--- Records ---
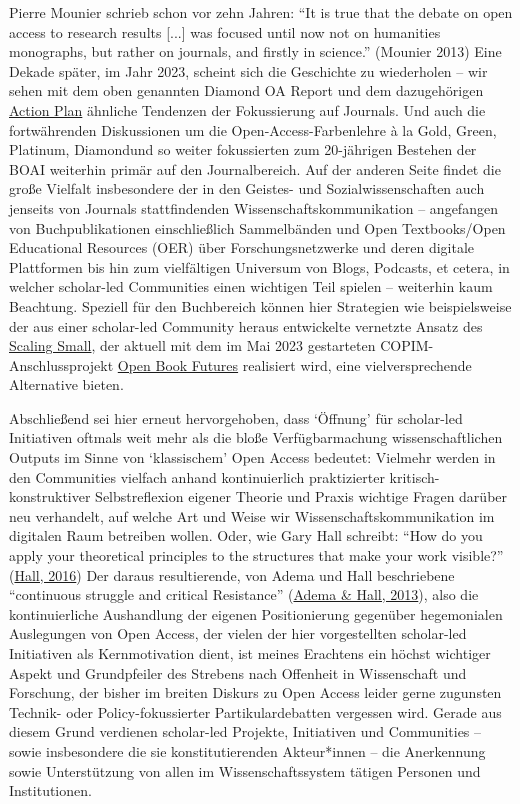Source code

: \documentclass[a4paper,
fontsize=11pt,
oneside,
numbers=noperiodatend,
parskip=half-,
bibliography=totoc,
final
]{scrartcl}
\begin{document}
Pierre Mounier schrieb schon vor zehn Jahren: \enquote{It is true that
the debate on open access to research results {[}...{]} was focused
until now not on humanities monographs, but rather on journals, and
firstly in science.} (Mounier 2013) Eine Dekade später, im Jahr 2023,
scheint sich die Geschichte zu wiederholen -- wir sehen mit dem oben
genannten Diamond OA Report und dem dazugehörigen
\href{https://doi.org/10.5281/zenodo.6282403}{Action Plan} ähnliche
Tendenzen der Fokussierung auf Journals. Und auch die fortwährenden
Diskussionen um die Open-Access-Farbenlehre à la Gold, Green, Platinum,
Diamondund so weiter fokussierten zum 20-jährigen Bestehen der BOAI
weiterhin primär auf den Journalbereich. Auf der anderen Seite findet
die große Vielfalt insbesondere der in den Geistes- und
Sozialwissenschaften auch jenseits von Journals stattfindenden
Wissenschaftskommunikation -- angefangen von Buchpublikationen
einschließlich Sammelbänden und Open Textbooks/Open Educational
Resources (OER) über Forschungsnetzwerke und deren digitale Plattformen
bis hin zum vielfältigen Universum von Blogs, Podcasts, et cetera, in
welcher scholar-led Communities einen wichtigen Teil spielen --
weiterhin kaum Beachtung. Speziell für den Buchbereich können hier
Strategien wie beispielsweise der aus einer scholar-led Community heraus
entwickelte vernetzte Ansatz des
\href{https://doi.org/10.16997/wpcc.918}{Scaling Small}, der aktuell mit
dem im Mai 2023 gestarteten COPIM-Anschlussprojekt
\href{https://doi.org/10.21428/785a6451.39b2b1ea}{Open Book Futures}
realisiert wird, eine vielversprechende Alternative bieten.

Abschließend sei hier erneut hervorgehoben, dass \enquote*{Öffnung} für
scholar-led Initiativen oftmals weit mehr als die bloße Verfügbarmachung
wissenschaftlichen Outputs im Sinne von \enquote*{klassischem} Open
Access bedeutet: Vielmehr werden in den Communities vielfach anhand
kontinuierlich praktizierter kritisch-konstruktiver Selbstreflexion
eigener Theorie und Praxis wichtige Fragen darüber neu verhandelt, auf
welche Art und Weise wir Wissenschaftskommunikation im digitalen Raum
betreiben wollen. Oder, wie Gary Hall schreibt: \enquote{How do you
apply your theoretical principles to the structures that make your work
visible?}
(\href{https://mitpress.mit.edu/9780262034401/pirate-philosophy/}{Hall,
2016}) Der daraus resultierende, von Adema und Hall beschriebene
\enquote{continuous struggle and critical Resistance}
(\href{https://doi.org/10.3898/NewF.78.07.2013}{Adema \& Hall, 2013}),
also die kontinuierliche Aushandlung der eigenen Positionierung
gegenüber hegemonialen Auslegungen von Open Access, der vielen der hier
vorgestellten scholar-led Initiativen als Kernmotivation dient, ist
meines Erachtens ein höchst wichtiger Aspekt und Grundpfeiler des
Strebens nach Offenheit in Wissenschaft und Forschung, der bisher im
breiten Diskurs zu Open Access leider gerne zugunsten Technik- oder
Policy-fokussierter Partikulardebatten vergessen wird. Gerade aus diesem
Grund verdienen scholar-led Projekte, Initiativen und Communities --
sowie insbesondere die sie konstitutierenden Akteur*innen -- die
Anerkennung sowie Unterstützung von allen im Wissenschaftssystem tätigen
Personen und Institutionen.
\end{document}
---
--- Records ---
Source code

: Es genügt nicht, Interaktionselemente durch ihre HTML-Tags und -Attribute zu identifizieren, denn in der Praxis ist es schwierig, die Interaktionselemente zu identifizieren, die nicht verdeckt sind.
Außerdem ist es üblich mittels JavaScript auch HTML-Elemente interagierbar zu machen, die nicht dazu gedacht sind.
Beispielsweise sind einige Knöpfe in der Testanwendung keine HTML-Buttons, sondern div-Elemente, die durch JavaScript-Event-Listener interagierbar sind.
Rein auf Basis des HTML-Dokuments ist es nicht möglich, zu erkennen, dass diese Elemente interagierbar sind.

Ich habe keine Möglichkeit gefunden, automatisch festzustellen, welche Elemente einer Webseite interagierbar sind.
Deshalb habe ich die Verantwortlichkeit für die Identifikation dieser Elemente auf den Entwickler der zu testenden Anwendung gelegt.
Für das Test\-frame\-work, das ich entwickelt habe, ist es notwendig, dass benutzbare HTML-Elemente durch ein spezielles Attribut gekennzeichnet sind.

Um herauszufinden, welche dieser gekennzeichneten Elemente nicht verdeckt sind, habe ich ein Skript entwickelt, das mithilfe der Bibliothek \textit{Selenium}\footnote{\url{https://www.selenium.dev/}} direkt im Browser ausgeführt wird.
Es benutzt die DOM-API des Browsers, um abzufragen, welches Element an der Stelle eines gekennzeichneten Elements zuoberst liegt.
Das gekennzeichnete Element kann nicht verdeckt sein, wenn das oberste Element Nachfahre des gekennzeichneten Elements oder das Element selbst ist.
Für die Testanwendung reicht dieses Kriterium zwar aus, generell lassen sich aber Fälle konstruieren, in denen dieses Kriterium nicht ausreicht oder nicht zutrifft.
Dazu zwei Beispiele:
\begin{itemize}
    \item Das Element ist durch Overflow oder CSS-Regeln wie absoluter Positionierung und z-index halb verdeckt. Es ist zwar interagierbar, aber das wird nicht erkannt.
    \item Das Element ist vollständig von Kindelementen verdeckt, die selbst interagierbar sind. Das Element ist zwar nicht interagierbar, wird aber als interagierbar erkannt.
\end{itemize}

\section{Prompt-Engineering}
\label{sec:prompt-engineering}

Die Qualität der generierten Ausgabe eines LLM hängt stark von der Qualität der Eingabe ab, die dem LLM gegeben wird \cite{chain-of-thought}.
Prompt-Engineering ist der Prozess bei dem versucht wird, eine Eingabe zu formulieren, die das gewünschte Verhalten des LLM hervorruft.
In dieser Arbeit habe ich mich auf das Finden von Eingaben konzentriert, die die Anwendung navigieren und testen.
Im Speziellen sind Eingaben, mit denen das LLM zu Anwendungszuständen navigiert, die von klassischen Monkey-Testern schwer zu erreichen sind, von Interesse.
---
--- Records ---
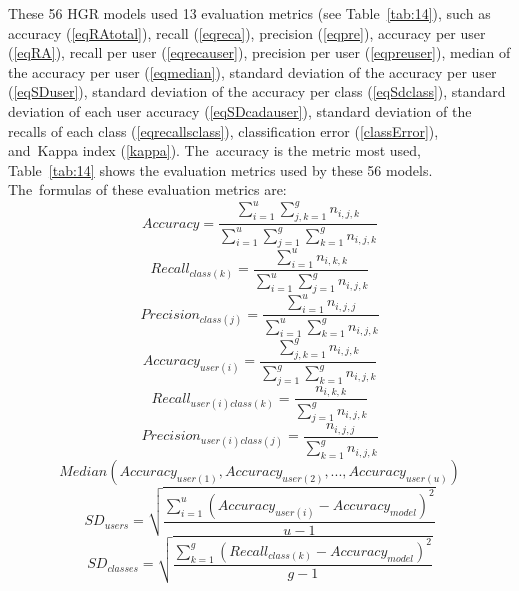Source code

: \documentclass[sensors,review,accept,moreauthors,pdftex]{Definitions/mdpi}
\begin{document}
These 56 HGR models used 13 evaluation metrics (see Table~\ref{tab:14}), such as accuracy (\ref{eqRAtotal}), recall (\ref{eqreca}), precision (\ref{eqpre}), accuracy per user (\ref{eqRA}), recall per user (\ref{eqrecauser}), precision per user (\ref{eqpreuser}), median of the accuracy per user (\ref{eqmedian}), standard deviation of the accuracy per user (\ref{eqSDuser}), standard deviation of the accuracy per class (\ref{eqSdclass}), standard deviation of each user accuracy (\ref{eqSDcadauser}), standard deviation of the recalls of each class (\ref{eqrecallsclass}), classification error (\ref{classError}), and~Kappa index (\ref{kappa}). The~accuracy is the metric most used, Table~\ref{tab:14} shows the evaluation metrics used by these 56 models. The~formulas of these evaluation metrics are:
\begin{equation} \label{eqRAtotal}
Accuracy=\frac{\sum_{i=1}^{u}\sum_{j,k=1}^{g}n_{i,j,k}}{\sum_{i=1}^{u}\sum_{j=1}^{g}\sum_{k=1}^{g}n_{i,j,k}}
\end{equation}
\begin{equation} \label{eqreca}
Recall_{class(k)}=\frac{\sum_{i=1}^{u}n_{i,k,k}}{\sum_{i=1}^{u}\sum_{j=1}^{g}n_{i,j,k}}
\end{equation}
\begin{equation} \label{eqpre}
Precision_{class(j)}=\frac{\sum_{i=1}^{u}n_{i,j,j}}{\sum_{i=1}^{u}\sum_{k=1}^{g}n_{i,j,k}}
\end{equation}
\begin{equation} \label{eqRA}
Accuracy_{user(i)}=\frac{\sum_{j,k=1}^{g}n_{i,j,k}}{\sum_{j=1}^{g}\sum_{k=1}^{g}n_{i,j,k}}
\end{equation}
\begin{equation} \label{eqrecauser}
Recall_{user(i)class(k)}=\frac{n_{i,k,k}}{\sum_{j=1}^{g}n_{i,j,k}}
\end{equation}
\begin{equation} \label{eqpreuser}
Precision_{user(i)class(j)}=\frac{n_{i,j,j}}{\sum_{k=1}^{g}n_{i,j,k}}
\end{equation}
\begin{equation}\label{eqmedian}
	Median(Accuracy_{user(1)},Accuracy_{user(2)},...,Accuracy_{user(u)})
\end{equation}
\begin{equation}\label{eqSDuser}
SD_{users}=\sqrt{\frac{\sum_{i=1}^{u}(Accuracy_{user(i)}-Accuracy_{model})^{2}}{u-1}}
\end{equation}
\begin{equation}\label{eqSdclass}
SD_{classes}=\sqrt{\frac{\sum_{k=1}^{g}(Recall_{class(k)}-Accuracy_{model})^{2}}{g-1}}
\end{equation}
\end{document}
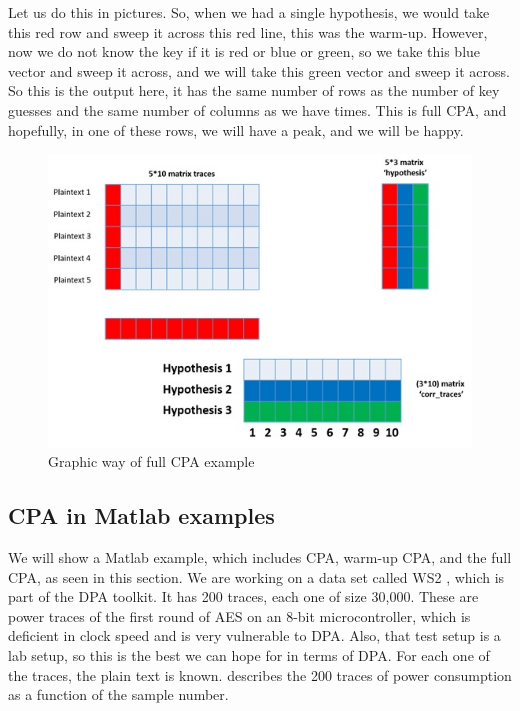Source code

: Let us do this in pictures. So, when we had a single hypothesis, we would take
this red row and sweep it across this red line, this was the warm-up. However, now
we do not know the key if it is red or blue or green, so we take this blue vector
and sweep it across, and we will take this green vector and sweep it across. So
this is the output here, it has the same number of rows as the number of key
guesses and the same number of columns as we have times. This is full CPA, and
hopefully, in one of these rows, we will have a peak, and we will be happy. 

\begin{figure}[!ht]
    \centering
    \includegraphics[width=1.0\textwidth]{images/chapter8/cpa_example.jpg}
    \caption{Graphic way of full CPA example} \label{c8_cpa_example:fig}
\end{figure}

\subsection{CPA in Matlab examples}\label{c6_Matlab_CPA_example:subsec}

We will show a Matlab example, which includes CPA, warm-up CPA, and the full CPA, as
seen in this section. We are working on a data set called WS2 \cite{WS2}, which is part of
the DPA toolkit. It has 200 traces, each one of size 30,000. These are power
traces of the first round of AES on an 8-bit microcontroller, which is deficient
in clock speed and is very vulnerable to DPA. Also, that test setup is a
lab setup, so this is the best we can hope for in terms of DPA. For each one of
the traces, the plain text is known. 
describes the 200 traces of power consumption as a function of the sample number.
---
Task directions ->
All that is wanted is a faithful reproduction of the line above with "until now not", the line with "genannten Diamond OA", and every line in between.

Solution ->
until now not on humanities monographs, but rather on journals, and
firstly in science.} (Mounier 2013) Eine Dekade später, im Jahr 2023,
scheint sich die Geschichte zu wiederholen -- wir sehen mit dem oben
genannten Diamond OA Report und dem dazugehörigen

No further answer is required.